*** Records for the task ***

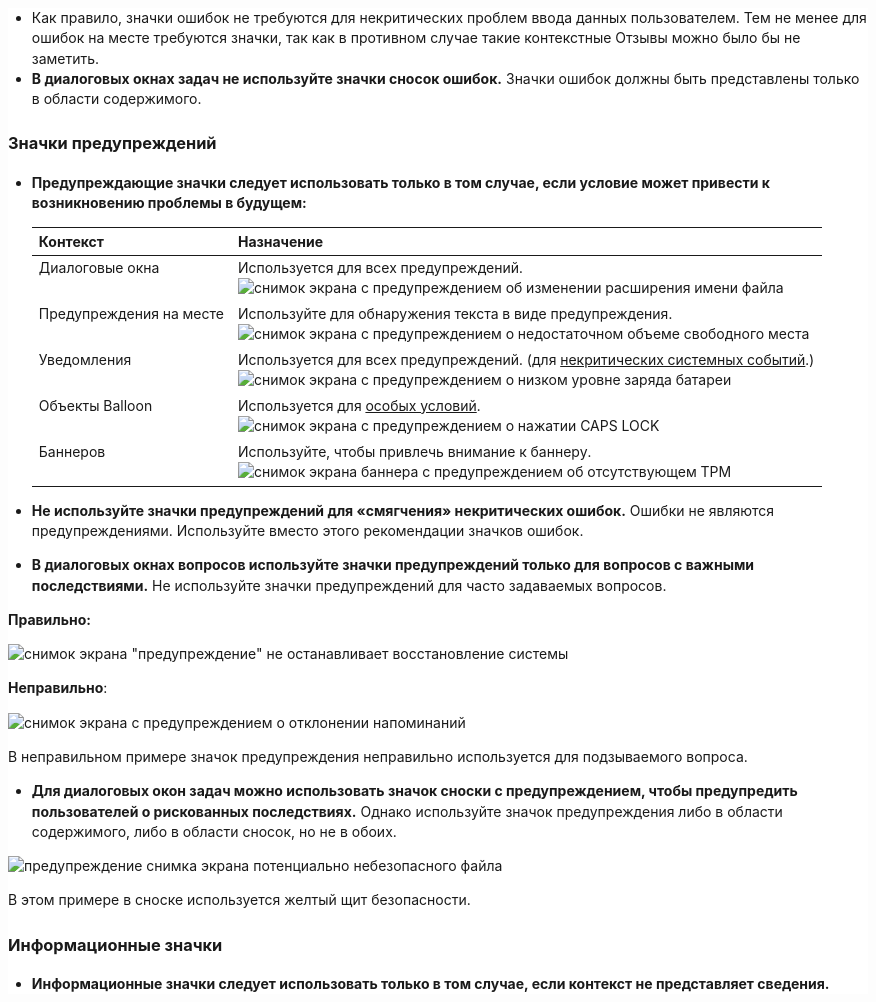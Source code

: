 

 

-   Как правило, значки ошибок не требуются для некритических проблем ввода данных пользователем. Тем не менее для ошибок на месте требуются значки, так как в противном случае такие контекстные Отзывы можно было бы не заметить.
-   **В диалоговых окнах задач не используйте значки сносок ошибок.** Значки ошибок должны быть представлены только в области содержимого.

### <a name="warning-icons"></a>Значки предупреждений

-   **Предупреждающие значки следует использовать только в том случае, если условие может привести к возникновению проблемы в будущем:**



    | Контекст                             |  Назначение                                                                                                                                                                                      |
    |------------------------------|----------------------------------------------------------------------------------------------------------------------------------------------------------------------------------------|
    | Диалоговые окна<br/>      | Используется для всех предупреждений. <br/> ![снимок экрана с предупреждением об изменении расширения имени файла ](images/vis-std-icons-image12.png)<br/>                                                   |
    | Предупреждения на месте<br/> | Используйте для обнаружения текста в виде предупреждения. <br/> ![снимок экрана с предупреждением о недостаточном объеме свободного места ](images/vis-std-icons-image13.png)<br/>                                    |
    | Уведомления<br/>     | Используется для всех предупреждений. (для [некритических системных событий](glossary.md).) <br/> ![снимок экрана с предупреждением о низком уровне заряда батареи ](images/vis-std-icons-image14.png)<br/> |
    | Объекты Balloon<br/>          | Используется для [особых условий](ctrl-balloons.md). <br/> ![снимок экрана с предупреждением о нажатии CAPS LOCK ](images/vis-std-icons-image15.png)<br/>                           |
    | Баннеров<br/>           | Используйте, чтобы привлечь внимание к баннеру. <br/> ![снимок экрана баннера с предупреждением об отсутствующем TPM ](images/vis-std-icons-image16.png)<br/>                                    |



 

-   **Не используйте значки предупреждений для «смягчения» некритических ошибок.** Ошибки не являются предупреждениями. Используйте вместо этого рекомендации значков ошибок.
-   **В диалоговых окнах вопросов используйте значки предупреждений только для вопросов с важными последствиями.** Не используйте значки предупреждений для часто задаваемых вопросов.

**Правильно:**

![снимок экрана "предупреждение" не останавливает восстановление системы ](images/vis-std-icons-image17.png)

**Неправильно**:

![снимок экрана с предупреждением о отклонении напоминаний ](images/vis-std-icons-image18.png)

В неправильном примере значок предупреждения неправильно используется для подзываемого вопроса.

-   **Для диалоговых окон задач можно использовать значок сноски с предупреждением, чтобы предупредить пользователей о рискованных последствиях.** Однако используйте значок предупреждения либо в области содержимого, либо в области сносок, но не в обоих.

![предупреждение снимка экрана потенциально небезопасного файла ](images/vis-std-icons-image19.png)

В этом примере в сноске используется желтый щит безопасности.

### <a name="information-icons"></a>Информационные значки

-   **Информационные значки следует использовать только в том случае, если контекст не представляет сведения.**
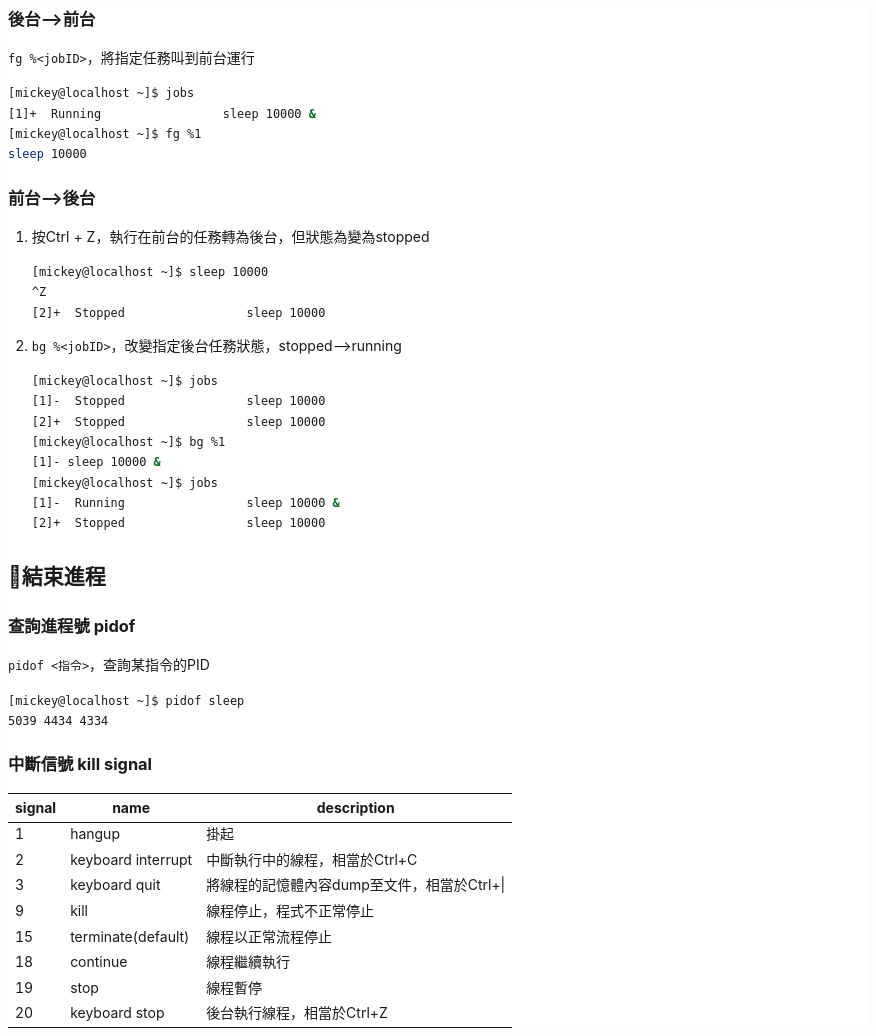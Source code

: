 ### 後台-->前台
`fg %<jobID>`，將指定任務叫到前台運行
```bash
[mickey@localhost ~]$ jobs
[1]+  Running                 sleep 10000 &
[mickey@localhost ~]$ fg %1
sleep 10000
```

### 前台-->後台
1. 按Ctrl + Z，執行在前台的任務轉為後台，但狀態為變為stopped
	```bash
	[mickey@localhost ~]$ sleep 10000
	^Z
	[2]+  Stopped                 sleep 10000
	```
2. `bg %<jobID>`，改變指定後台任務狀態，stopped-->running
	```bash
	[mickey@localhost ~]$ jobs
	[1]-  Stopped                 sleep 10000
	[2]+  Stopped                 sleep 10000
	[mickey@localhost ~]$ bg %1
	[1]- sleep 10000 &
	[mickey@localhost ~]$ jobs
	[1]-  Running                 sleep 10000 &
	[2]+  Stopped                 sleep 10000
	```

## 🐧結束進程
### 查詢進程號 pidof
`pidof <指令>`，查詢某指令的PID
```bash
[mickey@localhost ~]$ pidof sleep
5039 4434 4334
```

### 中斷信號 kill signal
| signal | name               | description                                 |
| ------ | ------------------ | ------------------------------------------- |
| 1      | hangup             | 掛起                                        |
| 2      | keyboard interrupt | 中斷執行中的線程，相當於Ctrl+C              |
| 3      | keyboard quit      | 將線程的記憶體內容dump至文件，相當於Ctrl+\| |
| 9      | kill               | 線程停止，程式不正常停止                    |
| 15     | terminate(default) | 線程以正常流程停止                          |
| 18     | continue           | 線程繼續執行                                |
| 19     | stop               | 線程暫停                                    |
| 20     | keyboard stop      | 後台執行線程，相當於Ctrl+Z                  |
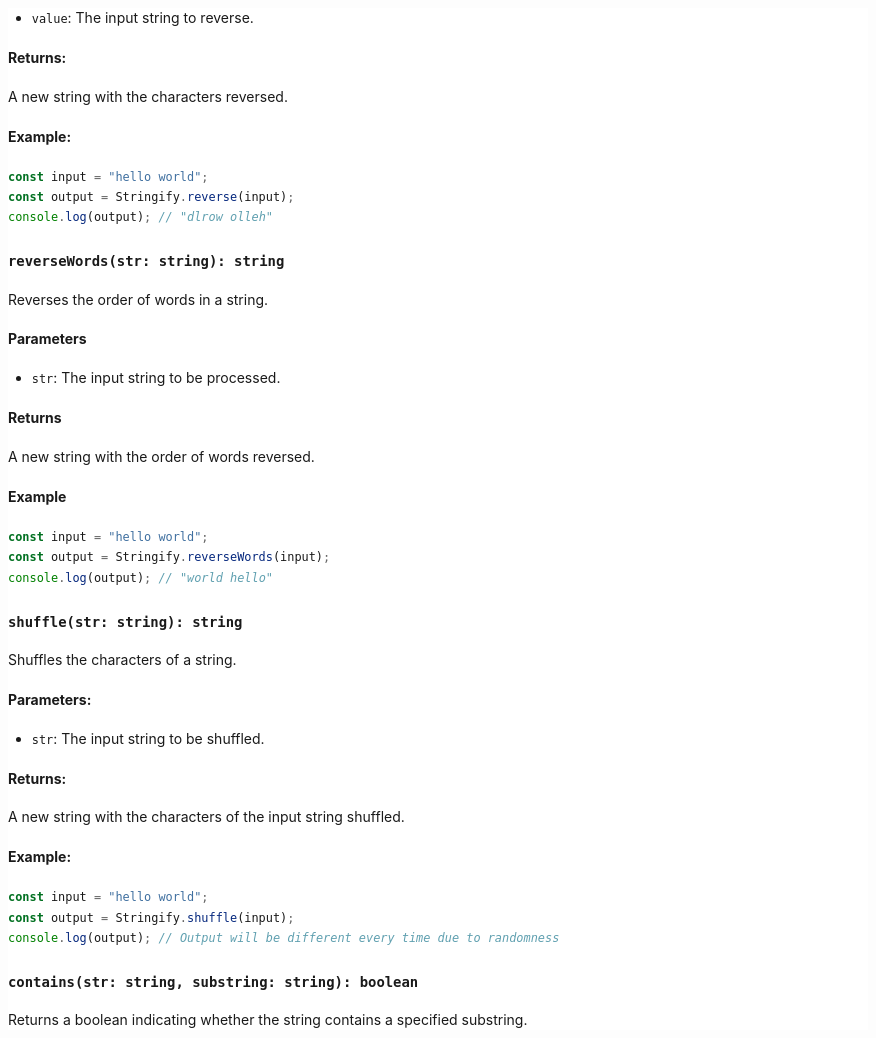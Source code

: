 - `value`: The input string to reverse.

#### Returns:

A new string with the characters reversed.

#### Example:

```typescript
const input = "hello world";
const output = Stringify.reverse(input);
console.log(output); // "dlrow olleh"
```

### `reverseWords(str: string): string`

Reverses the order of words in a string.

#### Parameters

- `str`: The input string to be processed.

#### Returns

A new string with the order of words reversed.

#### Example

```typescript
const input = "hello world";
const output = Stringify.reverseWords(input);
console.log(output); // "world hello"
```

### `shuffle(str: string): string`

Shuffles the characters of a string.

#### Parameters:

- `str`: The input string to be shuffled.

#### Returns:

A new string with the characters of the input string shuffled.

#### Example:

```typescript
const input = "hello world";
const output = Stringify.shuffle(input);
console.log(output); // Output will be different every time due to randomness
```

### `contains(str: string, substring: string): boolean`

Returns a boolean indicating whether the string contains a specified substring.

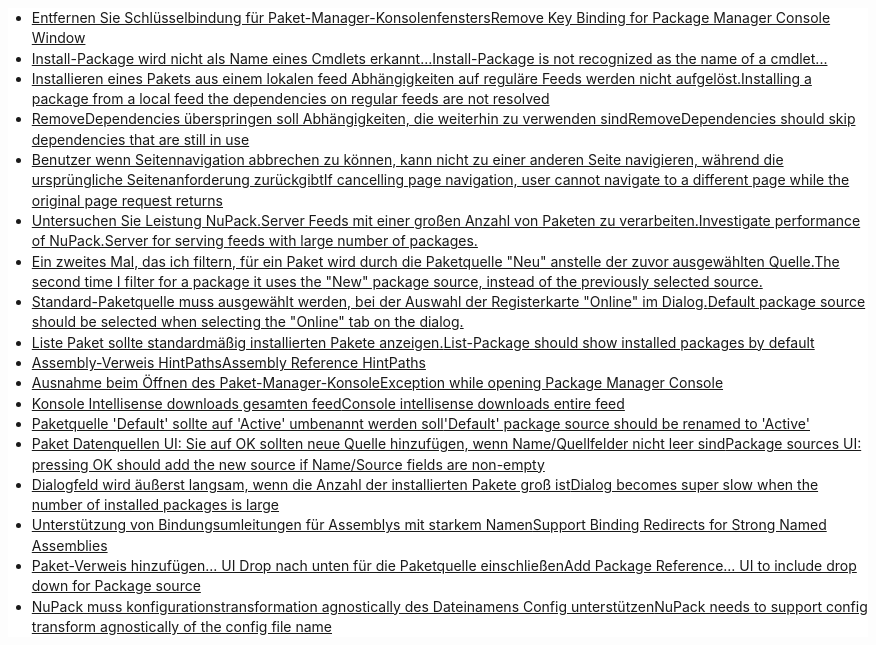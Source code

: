 * [<span data-ttu-id="ca4a9-166">Entfernen Sie Schlüsselbindung für Paket-Manager-Konsolenfensters</span><span class="sxs-lookup"><span data-stu-id="ca4a9-166">Remove Key Binding for Package Manager Console Window</span></span>](http://nuget.codeplex.com/workitem/339)
* [<span data-ttu-id="ca4a9-167">Install-Package wird nicht als Name eines Cmdlets erkannt...</span><span class="sxs-lookup"><span data-stu-id="ca4a9-167">Install-Package is not recognized as the name of a cmdlet...</span></span>](http://nuget.codeplex.com/workitem/338)
* [<span data-ttu-id="ca4a9-168">Installieren eines Pakets aus einem lokalen feed Abhängigkeiten auf reguläre Feeds werden nicht aufgelöst.</span><span class="sxs-lookup"><span data-stu-id="ca4a9-168">Installing a package from a local feed the dependencies on regular feeds are not resolved</span></span>](http://nuget.codeplex.com/workitem/332)
* [<span data-ttu-id="ca4a9-169">RemoveDependencies überspringen soll Abhängigkeiten, die weiterhin zu verwenden sind</span><span class="sxs-lookup"><span data-stu-id="ca4a9-169">RemoveDependencies should skip dependencies that are still in use</span></span>](http://nuget.codeplex.com/workitem/331)
* [<span data-ttu-id="ca4a9-170">Benutzer wenn Seitennavigation abbrechen zu können, kann nicht zu einer anderen Seite navigieren, während die ursprüngliche Seitenanforderung zurückgibt</span><span class="sxs-lookup"><span data-stu-id="ca4a9-170">If cancelling page navigation, user cannot navigate to a different page while the original page request returns</span></span>](http://nuget.codeplex.com/workitem/325)
* [<span data-ttu-id="ca4a9-171">Untersuchen Sie Leistung NuPack.Server Feeds mit einer großen Anzahl von Paketen zu verarbeiten.</span><span class="sxs-lookup"><span data-stu-id="ca4a9-171">Investigate performance of NuPack.Server for serving feeds with large number of packages.</span></span>](http://nuget.codeplex.com/workitem/324)
* [<span data-ttu-id="ca4a9-172">Ein zweites Mal, das ich filtern, für ein Paket wird durch die Paketquelle "Neu" anstelle der zuvor ausgewählten Quelle.</span><span class="sxs-lookup"><span data-stu-id="ca4a9-172">The second time I filter for a package it uses the "New" package source, instead of the previously selected source.</span></span>](http://nuget.codeplex.com/workitem/321)
* [<span data-ttu-id="ca4a9-173">Standard-Paketquelle muss ausgewählt werden, bei der Auswahl der Registerkarte "Online" im Dialog.</span><span class="sxs-lookup"><span data-stu-id="ca4a9-173">Default package source should be selected when selecting the "Online" tab on the dialog.</span></span>](http://nuget.codeplex.com/workitem/320)
* [<span data-ttu-id="ca4a9-174">Liste Paket sollte standardmäßig installierten Pakete anzeigen.</span><span class="sxs-lookup"><span data-stu-id="ca4a9-174">List-Package should show installed packages by default</span></span>](http://nuget.codeplex.com/workitem/309)
* [<span data-ttu-id="ca4a9-175">Assembly-Verweis HintPaths</span><span class="sxs-lookup"><span data-stu-id="ca4a9-175">Assembly Reference HintPaths</span></span>](http://nuget.codeplex.com/workitem/294)
* [<span data-ttu-id="ca4a9-176">Ausnahme beim Öffnen des Paket-Manager-Konsole</span><span class="sxs-lookup"><span data-stu-id="ca4a9-176">Exception while opening Package Manager Console</span></span>](http://nuget.codeplex.com/workitem/268)
* [<span data-ttu-id="ca4a9-177">Konsole Intellisense downloads gesamten feed</span><span class="sxs-lookup"><span data-stu-id="ca4a9-177">Console intellisense downloads entire feed</span></span>](http://nuget.codeplex.com/workitem/259)
* [<span data-ttu-id="ca4a9-178">Paketquelle 'Default' sollte auf 'Active' umbenannt werden soll</span><span class="sxs-lookup"><span data-stu-id="ca4a9-178">'Default' package source should be renamed to 'Active'</span></span>](http://nuget.codeplex.com/workitem/258)
* [<span data-ttu-id="ca4a9-179">Paket Datenquellen UI: Sie auf OK sollten neue Quelle hinzufügen, wenn Name/Quellfelder nicht leer sind</span><span class="sxs-lookup"><span data-stu-id="ca4a9-179">Package sources UI: pressing OK should add the new source if Name/Source fields are non-empty</span></span>](http://nuget.codeplex.com/workitem/257)
* [<span data-ttu-id="ca4a9-180">Dialogfeld wird äußerst langsam, wenn die Anzahl der installierten Pakete groß ist</span><span class="sxs-lookup"><span data-stu-id="ca4a9-180">Dialog becomes super slow when the number of installed packages is large</span></span>](http://nuget.codeplex.com/workitem/243)
* [<span data-ttu-id="ca4a9-181">Unterstützung von Bindungsumleitungen für Assemblys mit starkem Namen</span><span class="sxs-lookup"><span data-stu-id="ca4a9-181">Support Binding Redirects for Strong Named Assemblies</span></span>](http://nuget.codeplex.com/workitem/238)
* [<span data-ttu-id="ca4a9-182">Paket-Verweis hinzufügen... UI Drop nach unten für die Paketquelle einschließen</span><span class="sxs-lookup"><span data-stu-id="ca4a9-182">Add Package Reference... UI to include drop down for Package source</span></span>](http://nuget.codeplex.com/workitem/226)
* [<span data-ttu-id="ca4a9-183">NuPack muss konfigurationstransformation agnostically des Dateinamens Config unterstützen</span><span class="sxs-lookup"><span data-stu-id="ca4a9-183">NuPack needs to support config transform agnostically of the config file name</span></span>](http://nuget.codeplex.com/workitem/224)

*** End of Records for the task ***

== What the task requires ==
Using the records above, copy word for word the line with "Sie Schlüsselbindung für", the line with "soll Abhängigkeiten, die", and every line between them.

== Task answer ==
: * [<span data-ttu-id="ca4a9-166">Entfernen Sie Schlüsselbindung für Paket-Manager-Konsolenfensters</span><span class="sxs-lookup"><span data-stu-id="ca4a9-166">Remove Key Binding for Package Manager Console Window</span></span>](http://nuget.codeplex.com/workitem/339)
* [<span data-ttu-id="ca4a9-167">Install-Package wird nicht als Name eines Cmdlets erkannt...</span><span class="sxs-lookup"><span data-stu-id="ca4a9-167">Install-Package is not recognized as the name of a cmdlet...</span></span>](http://nuget.codeplex.com/workitem/338)
* [<span data-ttu-id="ca4a9-168">Installieren eines Pakets aus einem lokalen feed Abhängigkeiten auf reguläre Feeds werden nicht aufgelöst.</span><span class="sxs-lookup"><span data-stu-id="ca4a9-168">Installing a package from a local feed the dependencies on regular feeds are not resolved</span></span>](http://nuget.codeplex.com/workitem/332)
* [<span data-ttu-id="ca4a9-169">RemoveDependencies überspringen soll Abhängigkeiten, die weiterhin zu verwenden sind</span><span class="sxs-lookup"><span data-stu-id="ca4a9-169">RemoveDependencies should skip dependencies that are still in use</span></span>](http://nuget.codeplex.com/workitem/331)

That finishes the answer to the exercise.